Valneva verschiebt den Scheinwerferkegel: In Brasilien ist eine Pilot-Impfstrategie mit dem Einmal-Impfstoff IXCHIQ® gestartet – inklusive groß angelegter Dosenspende und Datensammlung im Alltag. Der Schritt kommt kurz nach dem Rückzug des US-Zulassungsantrags und zeigt, wo das Unternehmen die Kommerzialisierung nun priorisiert. Doch wie stark kann das Brasilien-Programm den US-Dämpfer strategisch abfedern?
Pilotprogramm: Dosen, Ziele, Daten
Am 3. Februar 2026 starteten Valneva und das Instituto Butantan eine Pilot-Impfstrategie in zehn brasilianischen Gemeinden. Kern ist eine Spende von bis zu 500.000 Dosen IXCHIQ®, um in der Zielgruppe der 18- bis 59-Jährigen eine Impfquote von 20 bis 40 Prozent zu erreichen.
Wichtig ist dabei nicht nur der unmittelbare Einsatz vor Ort. Das Programm soll auch „Real-World-Evidence“ liefern – also Daten aus der realen Versorgungspraxis. Diese Informationen sollen Wirksamkeit und Sicherheit in einem endemischen Umfeld belegen und könnten als Grundlage für zukünftige gesundheitspolitische Entscheidungen dienen.
Die wichtigsten Fakten im Überblick:
– Start: 3. Februar 2026
– Umfang: bis zu 500.000 Dosen in 10 Gemeinden
– Ziel: 20–40% Impfquote in der Gruppe 18–59 Jahre
– Partner: Instituto Butantan
– Zweck: Gesundheitsvorsorge plus Real-World-Evidence (Wirksamkeit/Sicherheit im Alltag)

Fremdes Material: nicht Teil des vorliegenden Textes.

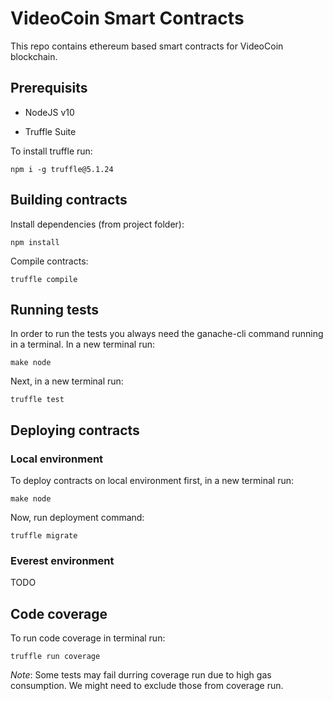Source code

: # VideoCoin Smart Contracts

This repo contains ethereum based smart contracts for VideoCoin blockchain.

## Prerequisits

* NodeJS v10

* Truffle Suite

To install truffle run:

```$(bash)
npm i -g truffle@5.1.24
```

## Building contracts

Install dependencies (from project folder):

```$(bash)
npm install
```

Compile contracts:

```$(bash)
truffle compile
```

## Running tests

In order to run the tests you always need the ganache-cli command running in a terminal. In a new terminal run:

```$(bash)
make node
```

Next, in a new terminal run:

```$(bash)
truffle test
```

## Deploying contracts

### Local environment

To deploy contracts on local environment first, in a new terminal run:

```$(bash)
make node
```

Now, run deployment command:

```$(bash)
truffle migrate
```

### Everest environment

TODO

## Code coverage

To run code coverage in terminal run:

```$(bash)
truffle run coverage
```

*Note*: Some tests may fail durring coverage run due to high gas consumption. We might need to exclude those from coverage run.
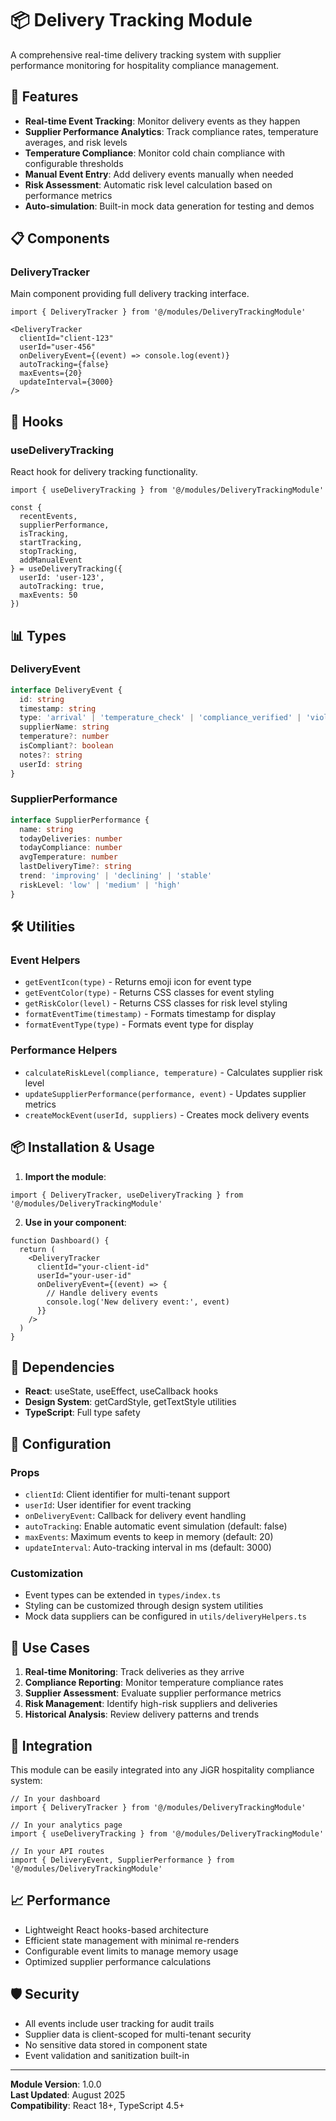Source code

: # 📦 Delivery Tracking Module

A comprehensive real-time delivery tracking system with supplier performance monitoring for hospitality compliance management.

## 🚀 Features

- **Real-time Event Tracking**: Monitor delivery events as they happen
- **Supplier Performance Analytics**: Track compliance rates, temperature averages, and risk levels
- **Temperature Compliance**: Monitor cold chain compliance with configurable thresholds
- **Manual Event Entry**: Add delivery events manually when needed
- **Risk Assessment**: Automatic risk level calculation based on performance metrics
- **Auto-simulation**: Built-in mock data generation for testing and demos

## 📋 Components

### DeliveryTracker
Main component providing full delivery tracking interface.

```tsx
import { DeliveryTracker } from '@/modules/DeliveryTrackingModule'

<DeliveryTracker 
  clientId="client-123"
  userId="user-456"
  onDeliveryEvent={(event) => console.log(event)}
  autoTracking={false}
  maxEvents={20}
  updateInterval={3000}
/>
```

## 🔧 Hooks

### useDeliveryTracking
React hook for delivery tracking functionality.

```tsx
import { useDeliveryTracking } from '@/modules/DeliveryTrackingModule'

const {
  recentEvents,
  supplierPerformance,
  isTracking,
  startTracking,
  stopTracking,
  addManualEvent
} = useDeliveryTracking({
  userId: 'user-123',
  autoTracking: true,
  maxEvents: 50
})
```

## 📊 Types

### DeliveryEvent
```typescript
interface DeliveryEvent {
  id: string
  timestamp: string
  type: 'arrival' | 'temperature_check' | 'compliance_verified' | 'violation_detected' | 'accepted' | 'rejected'
  supplierName: string
  temperature?: number
  isCompliant?: boolean
  notes?: string
  userId: string
}
```

### SupplierPerformance
```typescript
interface SupplierPerformance {
  name: string
  todayDeliveries: number
  todayCompliance: number
  avgTemperature: number
  lastDeliveryTime?: string
  trend: 'improving' | 'declining' | 'stable'
  riskLevel: 'low' | 'medium' | 'high'
}
```

## 🛠 Utilities

### Event Helpers
- `getEventIcon(type)` - Returns emoji icon for event type
- `getEventColor(type)` - Returns CSS classes for event styling
- `getRiskColor(level)` - Returns CSS classes for risk level styling
- `formatEventTime(timestamp)` - Formats timestamp for display
- `formatEventType(type)` - Formats event type for display

### Performance Helpers
- `calculateRiskLevel(compliance, temperature)` - Calculates supplier risk level
- `updateSupplierPerformance(performance, event)` - Updates supplier metrics
- `createMockEvent(userId, suppliers)` - Creates mock delivery events

## 📦 Installation & Usage

1. **Import the module**:
```tsx
import { DeliveryTracker, useDeliveryTracking } from '@/modules/DeliveryTrackingModule'
```

2. **Use in your component**:
```tsx
function Dashboard() {
  return (
    <DeliveryTracker 
      clientId="your-client-id"
      userId="your-user-id"
      onDeliveryEvent={(event) => {
        // Handle delivery events
        console.log('New delivery event:', event)
      }}
    />
  )
}
```

## 🔗 Dependencies

- **React**: useState, useEffect, useCallback hooks
- **Design System**: getCardStyle, getTextStyle utilities
- **TypeScript**: Full type safety

## 📝 Configuration

### Props
- `clientId`: Client identifier for multi-tenant support
- `userId`: User identifier for event tracking
- `onDeliveryEvent`: Callback for delivery event handling
- `autoTracking`: Enable automatic event simulation (default: false)
- `maxEvents`: Maximum events to keep in memory (default: 20)
- `updateInterval`: Auto-tracking interval in ms (default: 3000)

### Customization
- Event types can be extended in `types/index.ts`
- Styling can be customized through design system utilities
- Mock data suppliers can be configured in `utils/deliveryHelpers.ts`

## 🎯 Use Cases

1. **Real-time Monitoring**: Track deliveries as they arrive
2. **Compliance Reporting**: Monitor temperature compliance rates
3. **Supplier Assessment**: Evaluate supplier performance metrics
4. **Risk Management**: Identify high-risk suppliers and deliveries
5. **Historical Analysis**: Review delivery patterns and trends

## 🔄 Integration

This module can be easily integrated into any JiGR hospitality compliance system:

```tsx
// In your dashboard
import { DeliveryTracker } from '@/modules/DeliveryTrackingModule'

// In your analytics page
import { useDeliveryTracking } from '@/modules/DeliveryTrackingModule'

// In your API routes
import { DeliveryEvent, SupplierPerformance } from '@/modules/DeliveryTrackingModule'
```

## 📈 Performance

- Lightweight React hooks-based architecture
- Efficient state management with minimal re-renders
- Configurable event limits to manage memory usage
- Optimized supplier performance calculations

## 🛡 Security

- All events include user tracking for audit trails
- Supplier data is client-scoped for multi-tenant security
- No sensitive data stored in component state
- Event validation and sanitization built-in

---

**Module Version**: 1.0.0  
**Last Updated**: August 2025  
**Compatibility**: React 18+, TypeScript 4.5+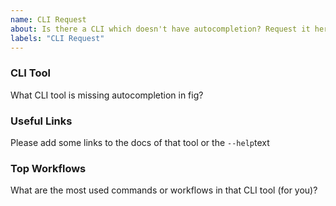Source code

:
 ```yaml
---
name: CLI Request
about: Is there a CLI which doesn't have autocompletion? Request it here!
labels: "CLI Request"
---
```


### CLI Tool

What CLI tool is missing autocompletion in fig?

### Useful Links

Please add some links to the docs of that tool or the `--help`text

### Top Workflows

What are the most used commands or workflows in that CLI tool (for you)?

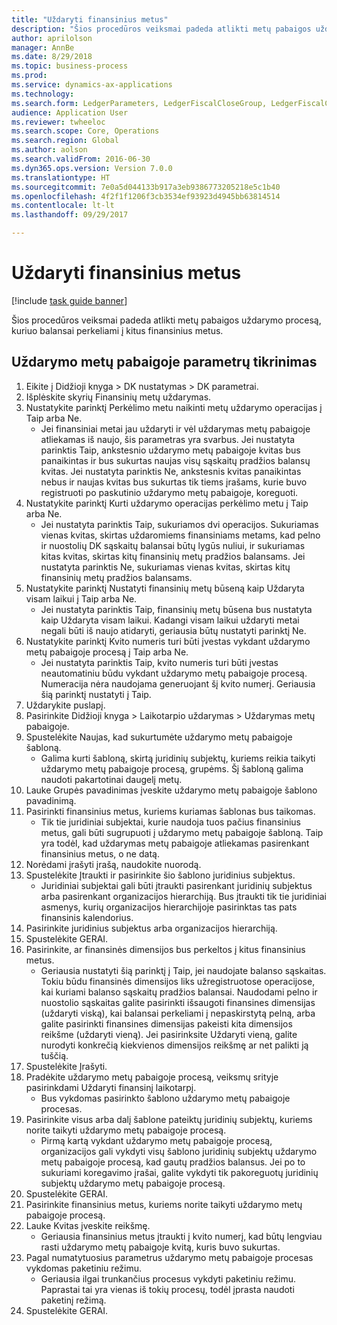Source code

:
 ```yaml
--- 
title: "Uždaryti finansinius metus"
description: "Šios procedūros veiksmai padeda atlikti metų pabaigos uždarymo procesą, kuriuo balansai perkeliami į kitus finansinius metus."
author: aprilolson
manager: AnnBe
ms.date: 8/29/2018
ms.topic: business-process
ms.prod: 
ms.service: dynamics-ax-applications
ms.technology: 
ms.search.form: LedgerParameters, LedgerFiscalCloseGroup, LedgerFiscalCloseAddLedger, SysLookupMultiSelectGrid, LedgerFiscalCloseRunGroup
audience: Application User
ms.reviewer: twheeloc
ms.search.scope: Core, Operations
ms.search.region: Global
ms.author: aolson
ms.search.validFrom: 2016-06-30
ms.dyn365.ops.version: Version 7.0.0
ms.translationtype: HT
ms.sourcegitcommit: 7e0a5d044133b917a3eb9386773205218e5c1b40
ms.openlocfilehash: 4f2f1f1206f3cb3534ef93923d4945bb63814514
ms.contentlocale: lt-lt
ms.lasthandoff: 09/29/2017

---
```

# <a name="close-the-fiscal-year"></a>Uždaryti finansinius metus

[!include [task guide banner](../../includes/task-guide-banner.md)]

Šios procedūros veiksmai padeda atlikti metų pabaigos uždarymo procesą, kuriuo balansai perkeliami į kitus finansinius metus.


## <a name="validate-year-end-close-parameters"></a>Uždarymo metų pabaigoje parametrų tikrinimas
1. Eikite į Didžioji knyga > DK nustatymas > DK parametrai.
2. Išplėskite skyrių Finansinių metų uždarymas.
3. Nustatykite parinktį Perkėlimo metu naikinti metų uždarymo operacijas į Taip arba Ne.
    * Jei finansiniai metai jau uždaryti ir vėl uždarymas metų pabaigoje atliekamas iš naujo, šis parametras yra svarbus. Jei nustatyta parinktis Taip, ankstesnio uždarymo metų pabaigoje kvitas bus panaikintas ir bus sukurtas naujas visų sąskaitų pradžios balansų kvitas. Jei nustatyta parinktis Ne, ankstesnis kvitas panaikintas nebus ir naujas kvitas bus sukurtas tik tiems įrašams, kurie buvo registruoti po paskutinio uždarymo metų pabaigoje, koreguoti.  
4. Nustatykite parinktį Kurti uždarymo operacijas perkėlimo metu į Taip arba Ne.
    * Jei nustatyta parinktis Taip, sukuriamos dvi operacijos. Sukuriamas vienas kvitas, skirtas uždaromiems finansiniams metams, kad pelno ir nuostolių DK sąskaitų balansai būtų lygūs nuliui, ir sukuriamas kitas kvitas, skirtas kitų finansinių metų pradžios balansams. Jei nustatyta parinktis Ne, sukuriamas vienas kvitas, skirtas kitų finansinių metų pradžios balansams.  
5. Nustatykite parinktį Nustatyti finansinių metų būseną kaip Uždaryta visam laikui į Taip arba Ne.
    * Jei nustatyta parinktis Taip, finansinių metų būsena bus nustatyta kaip Uždaryta visam laikui.  Kadangi visam laikui uždaryti metai negali būti iš naujo atidaryti, geriausia būtų nustatyti parinktį Ne.  
6. Nustatykite parinktį Kvito numeris turi būti įvestas vykdant uždarymo metų pabaigoje procesą į Taip arba Ne.
    * Jei nustatyta parinktis Taip, kvito numeris turi būti įvestas neautomatiniu būdu vykdant uždarymo metų pabaigoje procesą. Numeracija nėra naudojama generuojant šį kvito numerį. Geriausia šią parinktį nustatyti į Taip.  
7. Uždarykite puslapį.
8. Pasirinkite Didžioji knyga > Laikotarpio uždarymas > Uždarymas metų pabaigoje.
9. Spustelėkite Naujas, kad sukurtumėte uždarymo metų pabaigoje šabloną.
    * Galima kurti šabloną, skirtą juridinių subjektų, kuriems reikia taikyti uždarymo metų pabaigoje procesą, grupėms. Šį šabloną galima naudoti pakartotinai daugelį metų.  
10. Lauke Grupės pavadinimas įveskite uždarymo metų pabaigoje šablono pavadinimą.
11. Pasirinkti finansinius metus, kuriems kuriamas šablonas bus taikomas.
    * Tik tie juridiniai subjektai, kurie naudoja tuos pačius finansinius metus, gali būti sugrupuoti į uždarymo metų pabaigoje šabloną. Taip yra todėl, kad uždarymas metų pabaigoje atliekamas pasirenkant finansinius metus, o ne datą.  
12. Norėdami įrašyti įrašą, naudokite nuorodą.
13. Spustelėkite Įtraukti ir pasirinkite šio šablono juridinius subjektus.
    * Juridiniai subjektai gali būti įtraukti pasirenkant juridinių subjektus arba pasirenkant organizacijos hierarchiją.  Bus įtraukti tik tie juridiniai asmenys, kurių organizacijos hierarchijoje pasirinktas tas pats finansinis kalendorius.  
14. Pasirinkite juridinius subjektus arba organizacijos hierarchiją.
15. Spustelėkite GERAI.
16. Pasirinkite, ar finansinės dimensijos bus perkeltos į kitus finansinius metus.
    * Geriausia nustatyti šią parinktį į Taip, jei naudojate balanso sąskaitas.  Tokiu būdu finansinės dimensijos liks užregistruotose operacijose, kai kuriami balanso sąskaitų pradžios balansai.  Naudodami pelno ir nuostolio sąskaitas galite pasirinkti išsaugoti finansines dimensijas (uždaryti viską), kai balansai perkeliami į nepaskirstytą pelną, arba galite pasirinkti finansines dimensijas pakeisti kita dimensijos reikšme (uždaryti vieną). Jei pasirinksite Uždaryti vieną, galite nurodyti konkrečią kiekvienos dimensijos reikšmę ar net palikti ją tuščią.  
17. Spustelėkite Įrašyti.
18. Pradėkite uždarymo metų pabaigoje procesą, veiksmų srityje pasirinkdami Uždaryti finansinį laikotarpį.
    * Bus vykdomas pasirinkto šablono uždarymo metų pabaigoje procesas.  
19. Pasirinkite visus arba dalį šablone pateiktų juridinių subjektų, kuriems norite taikyti uždarymo metų pabaigoje procesą.
    * Pirmą kartą vykdant uždarymo metų pabaigoje procesą, organizacijos gali vykdyti visų šablono juridinių subjektų uždarymo metų pabaigoje procesą, kad gautų pradžios balansus. Jei po to sukuriami koregavimo įrašai, galite vykdyti tik pakoreguotų juridinių subjektų uždarymo metų pabaigoje procesą.  
20. Spustelėkite GERAI.
21. Pasirinkite finansinius metus, kuriems norite taikyti uždarymo metų pabaigoje procesą.
22. Lauke Kvitas įveskite reikšmę.
    * Geriausia finansinius metus įtraukti į kvito numerį, kad būtų lengviau rasti uždarymo metų pabaigoje kvitą, kuris buvo sukurtas.  
23. Pagal numatytuosius parametrus uždarymo metų pabaigoje procesas vykdomas paketiniu režimu.
    * Geriausia ilgai trunkančius procesus vykdyti paketiniu režimu. Paprastai tai yra vienas iš tokių procesų, todėl įprasta naudoti paketinį režimą.  
24. Spustelėkite GERAI.



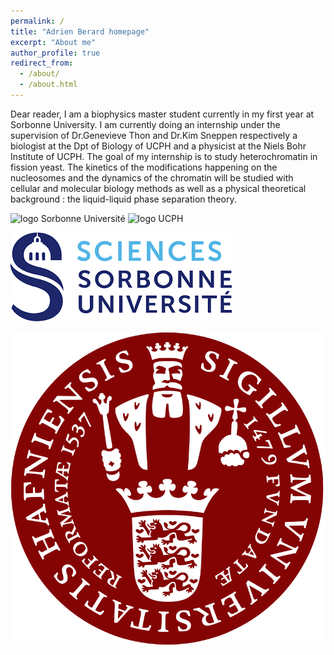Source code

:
 ```yaml
---
permalink: /
title: "Adrien Berard homepage"
excerpt: "About me"
author_profile: true
redirect_from: 
  - /about/
  - /about.html
---
```


Dear reader, I am a biophysics master student currently in my first year at Sorbonne University. 
I am currently doing an internship under the supervision of Dr.Genevieve Thon and Dr.Kim Sneppen respectively a biologist at the Dpt of Biology of UCPH and a physicist at the Niels Bohr Institute of UCPH. The goal of my internship is to study heterochromatin in fission yeast. The kinetics of the modifications happening on the nucleosomes and the dynamics of the chromatin will be studied with cellular and molecular biology methods as well as a physical theoretical background : the liquid-liquid phase separation theory.


<img src="adrien-berard.github.io.website.github.io/images/Sciences_SU.png" alt="logo Sorbonne Université">

<img src="adrien-berard.github.io/website.github.io/images/Ku-ucph-logo-svg.svg" alt="logo UCPH">



![Sorbonne logo](../images/Sciences_SU.png)

![KU logo](../images/Ku-ucph-logo-svg.svg)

Warum Brasilien jetzt strategisch wichtiger wird
Brasilien gilt für IXCHIQ® als besonders relevanter Markt: Zwischen Januar 2019 und Juli 2024 wurden dort über eine Million Chikungunya-Fälle registriert. Zudem hatte die Gesundheitsbehörde ANVISA den Impfstoff bereits im April 2025 zugelassen.
Der Zeitpunkt ist auffällig. Im Januar 2026 wurde berichtet, dass Valneva den US-Zulassungsantrag (BLA) für den Chikungunya-Impfstoff zurückgezogen hat. Damit rücken endemische Regionen wie Südamerika stärker in den Mittelpunkt. Die Zusammenarbeit mit dem Instituto Butantan, die auf einem langfristigen Technologietransfer basiert, wird in diesem Kontext zum zentralen Baustein, um Zugang und Umsetzung in solchen Märkten zu sichern.
Nächster Blickpunkt: VLA15-Daten im 1. Halbjahr 2026
Parallel zur Neuausrichtung bei Chikungunya richtet sich die Aufmerksamkeit vieler Investoren auf VLA15, den Borreliose-Impfstoffkandidaten, den Valneva gemeinsam mit Pfizer entwickelt. Nach Abschluss der Rekrutierung für die Phase-3-Studie „VALOR“ im Jahr 2024 werden erste Ergebnisse für das 1. Halbjahr 2026 erwartet. Ein erfolgreicher Daten-Readout wäre die Voraussetzung, um Zulassungsanträge in den USA und Europa einzureichen.
Am Marktbild zeigt sich derweil Zurückhaltung: Heute notiert die Valneva-Aktie bei 3,95 Euro (-0,60%) und liegt damit praktisch auf Höhe ihres 50-Tage-Durchschnitts (3,96 Euro). Auffällig ist der sehr niedrige RSI (14 Tage) von 18,9, der die zuletzt schwache Dynamik unterstreicht.
Im Kalender ist der nächste konkrete Impuls klar benannt: die ersten Phase-3-Daten zu VLA15 im 1. Halbjahr 2026 – während IXCHIQ® in Brasilien nun in der Praxis zeigen soll, wie belastbar Wirksamkeit und Sicherheit im endemischen Alltag sind.